L’opposition réunie organise un grand meeting à Nouakchot: Premier test réussi

La Coordination des Forces de l’Opposition Démocratique (CFOD), qui regroupe neuf partis politiques, a organisé, dans l’après-midi du  mercredi 23 décembre, une marche, suivie d’un meeting à la place des

anciens blocs.
Pour l’Alliance Populaire Progressiste (APP), l’Union des Forces de Progrès (UFP), le Rassemblement des Forces Démocratiques (RFD), le Pacte National pour la Démocratie et le Développement (PNDD-ADIL), le Rassemblement Pour la Mauritanie (RPM), l’Alternative, le Parti pour la Liberté, l’Egalité et la Justice (PLEJ), cette manifestation – premier véritable test, après la déroute de la présidentielle de juillet – a  servi de rentrée politique, en attirant plusieurs milliers de militants, sympathisants et, plus anecdotiquement, partisans de circonstance.

Tous les leaders étaient là et ont pris la parole pour dire le «bien» qu’ils pensent du pouvoir actuel: Messaoud Ould Boulkheir, président de l’Assemblée nationale, Ahmed Ould Daddah, ex-chef de file institutionnel de l’opposition, Mohamed Ould Maouloud (UFP), Yahya Ould Ahmed Waghef (ADIL, ex-Premier ministre),  Ba Mamadou Alassane (PLEJ), etc.

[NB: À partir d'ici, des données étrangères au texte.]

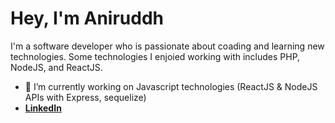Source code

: # Hey, I'm Aniruddh

I'm a software developer who is passionate about coading and learning new technologies.
Some technologies I enjoied working with includes PHP, NodeJS, and ReactJS.

- 🔭 I’m currently working on Javascript technologies (ReactJS & NodeJS APIs with Express, sequelize)
- [**LinkedIn**](https://www.linkedin.com/in/aniruddhpurohit/)
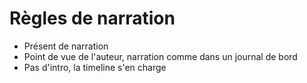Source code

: # Règles de narration

- Présent de narration
- Point de vue de l'auteur, narration comme dans un journal de bord
- Pas d'intro, la timeline s'en charge
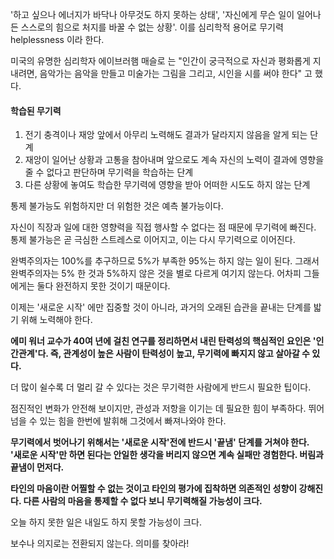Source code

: '하고 싶으나 에너지가 바닥나 아무것도 하지 못하는 상태', '자신에게 무슨 일이 일어나든 스스로의 힘으로 처지를 바꿀 수 없는 상황'. 이를 심리학적 용어로 무기력helplessness 이라 한다.

미국의 유명한 심리학자 에이브러햄 매슬로 는 "인간이 궁극적으로 자신과 평화롭게 지내려면,
음악가는 음악을 만들고 미술가는 그림을 그리고, 시인을 시를 써야 한다" 고 했다.

#### 학습된 무기력  
1. 전기 충격이나 재앙 앞에서 아무리 노력해도 결과가 달라지지 않음을 알게 되는 단계
2. 재앙이 일어난 상황과 고통을 참아내며 앞으로도 계속 자신의 노력이 결과에 영향을 줄 수 없다고 판단하며 무기력을 학습하는 단계
3. 다른 상황에 놓여도 학습한 무기력에 영향을 받아 어떠한 시도도 하지 않는 단계

통제 불가능도 위험하지만 더 위험한 것은 예측 불가능이다.

자신이 직장과 일에 대한 영향력을 직접 행사할 수 없다는 점 때문에 무기력에 빠진다.
통제 불가능은 곧 극심한 스트레스로 이어지고, 이는 다시 무기력으로 이어진다.

완벽주의자는 100%를 추구하므로 5%가 부족한 95%는 하지 않는 일이 된다. 그래서 완벽주의자는 5% 한 것과 5%하지 않은 것을 별로 다르게 여기지 않는다. 
어차피 그들에게는 둘다 완전하지 못한 것이기 때문이다.

이제는 '새로운 시작' 에만 집중할 것이 아니라, 과거의 오래된 습관을 끝내는 단계를 밟기 위해 노력해야 한다.

**에미 워너 교수가 40여 년에 걸친 연구를 정리하면서 내린 탄력성의 핵심적인 요인은 '인간관계'다.
즉, 관계성이 높은 사람이 탄력성이 높고, 무기력에 빠지지 않고 살아갈 수 있다.**

더 많이 쉴수록 더 멀리 갈 수 있다는 것은 무기력한 사람에게 반드시 필요한 팁이다.

점진적인 변화가 안전해 보이지만, 관성과 저항을 이기는 데 필요한 힘이 부족하다. 뛰어 넘을 수 있는 힘을 한번에 발휘해 그것에서 빠져나와야 한다.

**무기력에서 벗어나기 위해서는 '새로운 시작'전에 반드시 '끝냄' 단계를 거쳐야 한다.  
'새로운 시작'만 하면 된다는 안일한 생각을 버리지 않으면 계속 실패만 경험한다. 버림과 끝냄이 먼저다.**

**타인의 마음이란 어찔할 수 없는 것이고 타인의 평가에 집착하면 의존적인 성향이 강해진다. 다른 사람의 마음을 통제할 수 없다 보니 무기력해질 가능성이 크다.**

오늘 하지 못한 일은 내일도 하지 못할 가능성이 크다.

보수나 의지로는 전환되지 않는다. 의미를 찾아라!

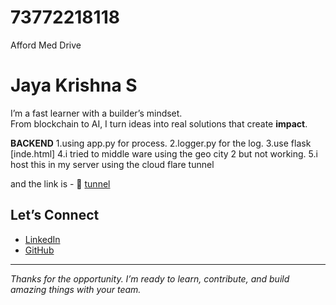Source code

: # 73772218118
Afford Med Drive
# Jaya Krishna S 

I’m a fast learner with a builder’s mindset.  
From blockchain to AI, I turn ideas into real solutions that create **impact**.

**BACKEND**
1.using app.py for process.
2.logger.py for the log.
3.use flask [inde.html]
4.i tried to middle ware using the geo city 2 but not working.
5.i host this in my server using the cloud flare tunnel


and the link is - 🔹 [tunnel](https://affordmed.jayakrishna.xyz/)  


## Let’s Connect

-  [LinkedIn](https://www.linkedin.com/in/jayakrishna-s)  
-  [GitHub](https://github.com/jayakrishnas)

---

*Thanks for the opportunity. I’m ready to learn, contribute, and build amazing things with your team.*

Présence, remarquée, des proches des banquiers et hommes d’affaires détenus, à titre «préventif» pour «détournement», dans une affaire les opposant à la Banque Centrale de Mauritanie (BCM). Concernés et fortement mobilisés, ceux-là ont grandement contribué à surchauffer l’ambiance.
Faisant preuve d’intelligence politique, tout à l’intérêt de la démocratie et de la République, le pouvoir a autorisé la marche et le meeting qui se sont déroulés sans problème. Les éléments des compagnies de police déployés sur les lieux et aux alentours, dès le début de l’après-midi, ont tout juste veillé au grain, pour prévenir d’éventuels débordements.
Cerise sur le gâteau: la TVM était de la partie, couvrant l’événement, dans une nouvelle option en rupture, semble-t-il, avec les mauvaises pratiques du passé, dont la dernière illustration  en date a été enregistrée, début-décembre, lors, justement, de la naissance de la nouvelle coordination. Peu importe que le micro-trottoir qui suivit le reportage sur le meeting ait donné lieu à un évident déséquilibre quant à la représentation des opinions, ne donnant la parole qu’aux «partisans» de la lutte contre la gabegie: le progrès est incontestable.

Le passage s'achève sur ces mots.